Dass es dann auch mal davon abgewichen werden kann ist auch, nicht jeder will immer das gleiche. Es ist keine 2-3 Wochen her, da fragte jemand, ob er denn die Chance hat nach dem Studium eher schreibtischnah verwendet zu werden. Auch demjenigen habe ich geschrieben, er soll erst einmal nicht damit rechnen.
Nun werfen beide die Flinte ins Korn, der eine, weil es vielleicht nicht dazu kommt, das er truppennah verwendet wird, der andere, weil es vielleicht nicht schreibtischnah ist. Merkst du was?
Und wer den Widerruf zieht, wird entlassen und wechselt nicht in eine andere Laufbahn. Davon ab gibt es idR mehr Bewerbende sowohl bei den inf. Verwendungen Offz als auch Fw. Heißt als, bei einer Widereinstellung genommen zu werden (auch die Gründe einer Kündigung werden da mitbetrachtet) ist kein Selbstläufer.
Titel: Antw:Büroanteil des Offizier, Infanterie
Beitrag von: Goldgelber am 03. Oktober 2022, 09:46:29
ZitatKurz zu mir. Ich, 22 habe vor einer kurzen Zeit meine Sofortzusage für die Jägertruppe mit Studium (GeWi-Richtung) erhalten und mich riesig gefreut und tue das auch immer noch!

Guten Tag,

eine Off-Topic Frage dazu: Hast Du bereits Deinen Einstellungsbescheid in Händen? Auf dem die AGA-Einheit und der Stammtruppenteil während der Ausbildung steht? Also z.B. AGA: JgBtl91, Stammtruppenteil JgBtl1?

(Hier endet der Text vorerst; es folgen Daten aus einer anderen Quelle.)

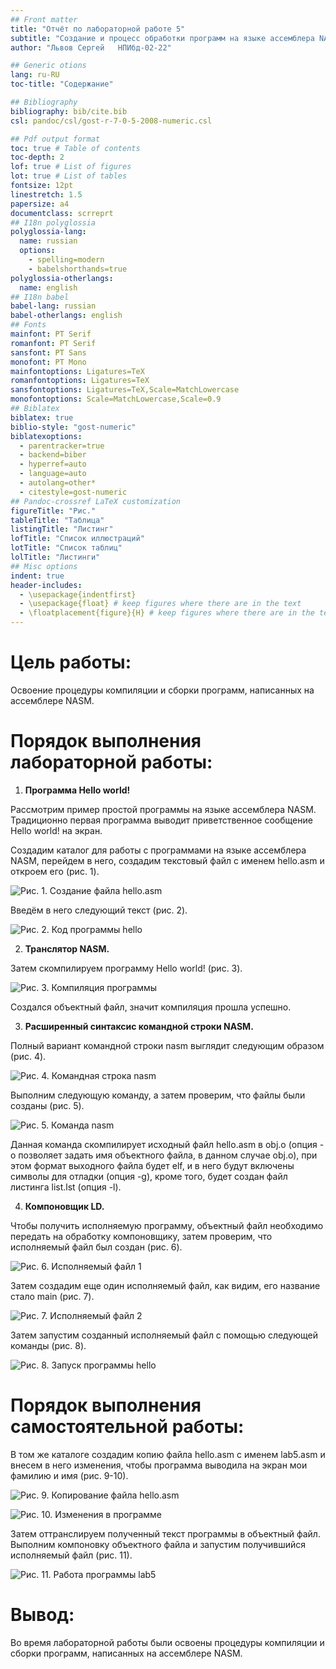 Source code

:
 ```yaml
---
## Front matter
title: "Отчёт по лабораторной работе 5"
subtitle: "Создание и процесс обработки программ на языке ассемблера NASM."
author: "Львов Сергей	НПИбд-02-22"

## Generic otions
lang: ru-RU
toc-title: "Содержание"

## Bibliography
bibliography: bib/cite.bib
csl: pandoc/csl/gost-r-7-0-5-2008-numeric.csl

## Pdf output format
toc: true # Table of contents
toc-depth: 2
lof: true # List of figures
lot: true # List of tables
fontsize: 12pt
linestretch: 1.5
papersize: a4
documentclass: scrreprt
## I18n polyglossia
polyglossia-lang:
  name: russian
  options:
	- spelling=modern
	- babelshorthands=true
polyglossia-otherlangs:
  name: english
## I18n babel
babel-lang: russian
babel-otherlangs: english
## Fonts
mainfont: PT Serif
romanfont: PT Serif
sansfont: PT Sans
monofont: PT Mono
mainfontoptions: Ligatures=TeX
romanfontoptions: Ligatures=TeX
sansfontoptions: Ligatures=TeX,Scale=MatchLowercase
monofontoptions: Scale=MatchLowercase,Scale=0.9
## Biblatex
biblatex: true
biblio-style: "gost-numeric"
biblatexoptions:
  - parentracker=true
  - backend=biber
  - hyperref=auto
  - language=auto
  - autolang=other*
  - citestyle=gost-numeric
## Pandoc-crossref LaTeX customization
figureTitle: "Рис."
tableTitle: "Таблица"
listingTitle: "Листинг"
lofTitle: "Список иллюстраций"
lotTitle: "Список таблиц"
lolTitle: "Листинги"
## Misc options
indent: true
header-includes:
  - \usepackage{indentfirst}
  - \usepackage{float} # keep figures where there are in the text
  - \floatplacement{figure}{H} # keep figures where there are in the text
---
```


# Цель работы:

Освоение процедуры компиляции и сборки программ, написанных на
ассемблере NASM.

# Порядок выполнения лабораторной работы:

1.  **Программа Hello world!**

Рассмотрим пример простой программы на языке ассемблера NASM.
Традиционно первая программа выводит приветственное сообщение Hello
world! на экран.

Создадим каталог для работы с программами на языке ассемблера NASM,
перейдем в него, создадим текстовый файл с именем hello.asm и откроем
его (рис. 1).

![Рис. 1. Создание файла hello.asm](image/image1.png)


Введём в него следующий текст (рис. 2).

![Рис. 2. Код программы hello](image/image2.png)


2.  **Транслятор NASM.**

Затем скомпилируем программу Hello world! (рис. 3).

![Рис. 3. Компиляция программы](image/image3.png)


Создался объектный файл, значит компиляция прошла успешно.

3.  **Расширенный синтаксис командной строки NASM.**

Полный вариант командной строки nasm выглядит следующим образом (рис.
4).

![Рис. 4. Командная строка nasm](image/image4.png)


Выполним следующую команду, а затем проверим, что файлы были созданы
(рис. 5).

![Рис. 5. Команда nasm](image/image5.png)


Данная команда скомпилирует исходный файл hello.asm в obj.o (опция - o
позволяет задать имя объектного файла, в данном случае obj.o), при этом
формат выходного файла будет elf, и в него будут включены символы для
отладки (опция -g), кроме того, будет создан файл листинга list.lst
(опция -l).

4.  **Компоновщик LD.**

Чтобы получить исполняемую программу, объектный файл необходимо передать
на обработку компоновщику, затем проверим, что исполняемый файл был
создан (рис. 6).

![Рис. 6. Исполняемый файл 1](image/image6.png)


Затем создадим еще один исполняемый файл, как видим, его название стало
main (рис. 7).

![Рис. 7. Исполняемый файл 2](image/image7.png)


Затем запустим созданный исполняемый файл с помощью следующей команды
(рис. 8).

![Рис. 8. Запуск программы hello](image/image8.png)


# Порядок выполнения самостоятельной работы:

В том же каталоге создадим копию файла hello.asm с именем lab5.asm и
внесем в него изменения, чтобы программа выводила на экран мои фамилию и
имя (рис. 9-10).

![Рис. 9. Копирование файла hello.asm](image/image9.png)


![Рис. 10. Изменения в программе](image/image10.png)


Затем оттранслируем полученный текст программы в объектный файл.
Выполним компоновку объектного файла и запустим получившийся исполняемый
файл (рис. 11).

![Рис. 11. Работа программы lab5](image/image11.png)


# Вывод:

Во время лабораторной работы были освоены процедуры компиляции и сборки
программ, написанных на ассемблере NASM.
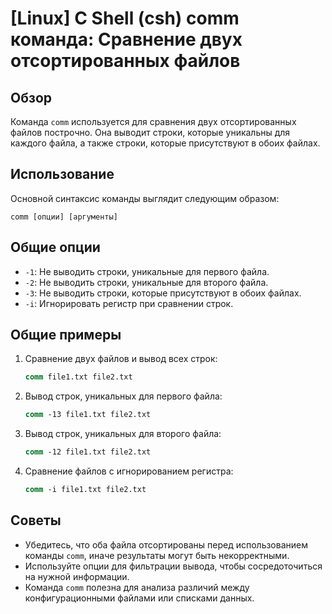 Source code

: # [Linux] C Shell (csh) comm команда: Сравнение двух отсортированных файлов

## Обзор
Команда `comm` используется для сравнения двух отсортированных файлов построчно. Она выводит строки, которые уникальны для каждого файла, а также строки, которые присутствуют в обоих файлах.

## Использование
Основной синтаксис команды выглядит следующим образом:
```
comm [опции] [аргументы]
```

## Общие опции
- `-1`: Не выводить строки, уникальные для первого файла.
- `-2`: Не выводить строки, уникальные для второго файла.
- `-3`: Не выводить строки, которые присутствуют в обоих файлах.
- `-i`: Игнорировать регистр при сравнении строк.

## Общие примеры
1. Сравнение двух файлов и вывод всех строк:
   ```csh
   comm file1.txt file2.txt
   ```

2. Вывод строк, уникальных для первого файла:
   ```csh
   comm -13 file1.txt file2.txt
   ```

3. Вывод строк, уникальных для второго файла:
   ```csh
   comm -12 file1.txt file2.txt
   ```

4. Сравнение файлов с игнорированием регистра:
   ```csh
   comm -i file1.txt file2.txt
   ```

## Советы
- Убедитесь, что оба файла отсортированы перед использованием команды `comm`, иначе результаты могут быть некорректными.
- Используйте опции для фильтрации вывода, чтобы сосредоточиться на нужной информации.
- Команда `comm` полезна для анализа различий между конфигурационными файлами или списками данных. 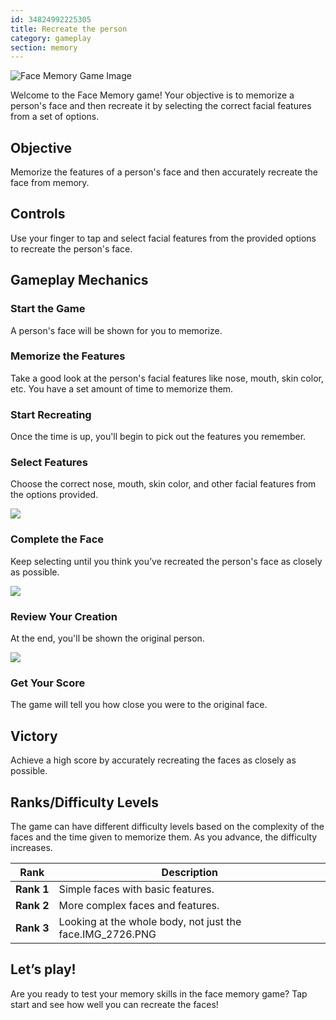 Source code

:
 ```yaml
---
id: 34824992225305
title: Recreate the person
category: gameplay
section: memory
---
```

![Face Memory Game Image](https://help.studycat.com/hc/article_attachments/34824961331481)

Welcome to the Face Memory game! Your objective is to memorize a person's face and then recreate it by selecting the correct facial features from a set of options.

Objective
---------

Memorize the features of a person's face and then accurately recreate the face from memory.

Controls
--------

Use your finger to tap and select facial features from the provided options to recreate the person's face.

Gameplay Mechanics
------------------

### Start the Game

A person's face will be shown for you to memorize.

### Memorize the Features

Take a good look at the person's facial features like nose, mouth, skin color, etc. You have a set amount of time to memorize them.

### Start Recreating

Once the time is up, you'll begin to pick out the features you remember.

### Select Features

Choose the correct nose, mouth, skin color, and other facial features from the options provided.

![](https://help.studycat.com/hc/article_attachments/34824961340697)

### Complete the Face

Keep selecting until you think you’ve recreated the person's face as closely as possible.

![](https://help.studycat.com/hc/article_attachments/34824961345177)

### Review Your Creation

At the end, you'll be shown the original person.

![](https://help.studycat.com/hc/article_attachments/34824961349017)

### Get Your Score

The game will tell you how close you were to the original face.

Victory
-------

Achieve a high score by accurately recreating the faces as closely as possible.

Ranks/Difficulty Levels
-----------------------

The game can have different difficulty levels based on the complexity of the faces and the time given to memorize them. As you advance, the difficulty increases.

| Rank | Description |
| --- | --- |
| **Rank&nbsp;1** | Simple faces with basic features. |
| **Rank&nbsp;2** | More complex faces and features. |
| **Rank&nbsp;3** | Looking at the whole body, not just the face.IMG_2726.PNG |

Let’s play!
-----------

Are you ready to test your memory skills in the face memory game? Tap start and see how well you can recreate the faces! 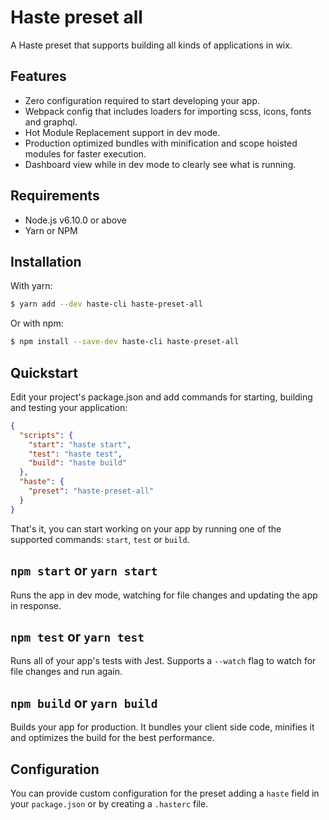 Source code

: # Haste preset all

A Haste preset that supports building all kinds of applications in wix.

## Features

- Zero configuration required to start developing your app.
- Webpack config that includes loaders for importing scss, icons, fonts and graphql.
- Hot Module Replacement support in dev mode.
- Production optimized bundles with minification and scope hoisted modules for faster execution.
- Dashboard view while in dev mode to clearly see what is running.

## Requirements

- Node.js v6.10.0 or above
- Yarn or NPM

## Installation

With yarn:

```sh
$ yarn add --dev haste-cli haste-preset-all
```

Or with npm:

```sh
$ npm install --save-dev haste-cli haste-preset-all
```

## Quickstart

Edit your project's package.json and add commands for starting, building and testing your application:

```json
{
  "scripts": {
    "start": "haste start",
    "test": "haste test",
    "build": "haste build"
  },
  "haste": {
    "preset": "haste-preset-all"
  }
}
```

That's it, you can start working on your app by running one of the supported commands: `start`, `test` or `build`.

## `npm start` or `yarn start`

Runs the app in dev mode, watching for file changes and updating the app in response.

## `npm test` or `yarn test`

Runs all of your app's tests with Jest. Supports a `--watch` flag to watch for file changes and run again.

## `npm build` or `yarn build`

Builds your app for production. It bundles your client side code, minifies it and optimizes the build for the best performance.

## Configuration

You can provide custom configuration for the preset adding a `haste` field in your `package.json` or by creating a `.hasterc` file.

Denn ich habe immernoch keinen Einstellungsbescheid aus Köln, weil das Kommando Heer diese Einheiten noch nicht festgelegt hätte.  :'(

Mit den besten Wünschen - Goldgelber
Titel: Antw:Büroanteil des Offizier, Infanterie
Beitrag von: jgoa23 am 08. Oktober 2022, 09:38:30
Danke für die Antworten. Ich bin es noch mal für mich durchgegangen und erkenne bei mir und auch anderen ein Muster. Abgesehen von vielen anderen Gründen, die mich damals schon motiviert haben mich als Offizier und nicht als Feldwebel zu bewerben. Kann man nicht ernsthaft eine Laufbahnentscheidung verwerfen, nur weil die Möglichkeit besteht einen Verwendungsablauf zu bekommen, der schreibtischlastiger ist. Wenn es so kommt, muss man gucken, was man macht. Da hast du recht Ralf, da würde ich auf Sand bauen. Zumal ich erst in knapp 7 Jahren auf meinem ersten Dienstposten lande. In der Zeit kann sich vieles ändern, gerade im Hinblick auf unsere aktuelle Zeit.


@Goldgelber: Ich habe meine Sofortzusage unterschrieben als ich in Köln war... Auf unsere Einladung zur AGA warten wir alle noch, auch die mit Sofortzusage. Übrigens danke für deinen Erfahrungsbericht, den habe ich auch zur Vorbereitung genutzt. :D
Titel: Antw:Büroanteil des Offizier, Infanterie
Beitrag von: FoxtrotUniform am 10. Oktober 2022, 09:23:51
Ich verstehe durchaus die Bedenken. Auch wenn man heute recht viel Mitspracherecht hat, plant die Bundeswehr das militärische Personal frei ein und baut es (im Idealfall) auf. Dort bekommt man in der Regel erst spät einen Einblick.

Leider kann man sich aber nicht auf gleichwertige oder höher dotierte Stellen bewerben, denn die Personalführung ist hier nicht transparent und bietet keine Stellenbörse (wie andere Nationen, die NATO oder OCCAR). Ausnahme: Integrierte Verwendungen für Mannschaften und Unteroffiziere.
Die von Ralf skizzierten Beispiele können also lediglich ihrem Personalführer erklären wo ihre Vorstellungen liegen, sich aber nicht auf vakante Stellen gezielt bewerben.